The FIA is planning a comprehensive overhaul of the World Rally Championship feeder categories from 2019.
FIA rally director Jarmo Mahonen is concerned at rallying's inability to offer a clear route to the WRC comparable with the single-seater ladder from national Formula 4 series towards Formula 1.
He is now talking to worldwide national governing bodies about working with the FIA's regional rally championships - such as the European and Middle-East Rally Championships - towards a 'world final' for young drivers.
"When you look at racing it is really quite straightforward which series you have to do to progress in the sport," Mahonen told Autosport.
"It's not, and it never has been, in rallying.
"We have to change that and the plan is to do this in 2018 in practice and have everything in place for these changes from 2019 and onwards.
"We want the likes of the British Rally Championship to feed into the European and the same around the world with everything feeding to the Regional series.
"But we have to get the national championships right, we need to convince the ASNs [national governing bodies]."
Two-time WRC champion Carlos Sainz highlighted the problem at the FIA's recent sport conference, saying: "We need to make sure the people who are talented, the people who win, automatically have the option to move up to the next category."
Mahonen accepted there needed to be funding in place for junior champions to progress.
"I fully agree that we need to find a system when the best guys are funded and they can make the next level," he said.
"We can't let it stop there, we need to have a cooperation with the car manufacturers to make this work.
"We need to build the pyramid. In some cases people are putting the money directly on the table and going straight to the WRC, but this is not in our interest when we want a strong grassroots level."
Mahonen's preference is for leading domestic championships to use a low-level, two-wheel-drive formula, which he mooted as "R2 light; an R2 car made cheaper".
He suggests the top drivers from each country would meet at a central event in their region and then a 'world final' to decide who earned the funding to step up to the next level.
The FIA can draw experience from the Pirelli Star Driver scheme, which ran from 2009-11 and helped unearth current WRC stars Hayden Paddon, Ott Tanak and Craig Breen.

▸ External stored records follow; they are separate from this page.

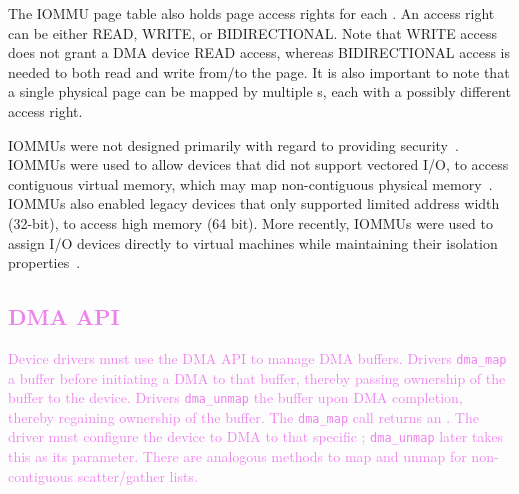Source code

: The IOMMU page table also holds page access rights for each \iova. An access right can be either READ, WRITE, or BIDIRECTIONAL. Note that WRITE access does not grant a DMA device READ access, whereas BIDIRECTIONAL access is needed to both read and write from/to the page. It is also important to note that a single physical page can be mapped by multiple \iova{}s, each with a possibly different access right.

IOMMUs were not designed primarily with regard to providing security~\cite{DWT79}. IOMMUs were used to allow devices that did not support vectored I/O, to access contiguous virtual memory, which may map non-contiguous physical memory~\cite{Chu96, WMM97}. IOMMUs also enabled legacy devices that only supported limited address width (32-bit), to access high memory (64 bit). More recently, IOMMUs were used to assign I/O devices directly to virtual machines while maintaining their isolation properties~\cite{Int16b, AMD16}. 
\textcolor{violet}{\subsection{DMA API}
Device drivers must use the DMA API to manage DMA buffers. Drivers \texttt{dma\_map} a buffer before initiating a DMA to that buffer, thereby passing ownership of
the buffer to the device. Drivers \texttt{dma\_unmap} the buffer upon
DMA completion, thereby regaining ownership of the buffer.
The \texttt{dma\_map} call returns an \iova. The driver must configure the device to DMA to that specific \iova;
\texttt{dma\_unmap} later takes this \iova as its parameter. There are analogous methods to map and unmap for non-contiguous scatter/gather lists.}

While Mahonen is working hard to bridge the gap from domestic to regional to world rallying, Junior WRC already provides funded seats in WRC2 - with reigning JWRC champion Simone Tempestini benefiting in 2017.
With DMACK and M-Sport backing, this year's Ford Fiesta R2-based Junior series will offer a bigger opportunity to more drivers.
The six rounds this season have been paired to offer three prize-drive opportunities, with the crew gathering the most points from each pair of rallies taking a Ford Fiesta R5 for two 2018 WRC2 rounds.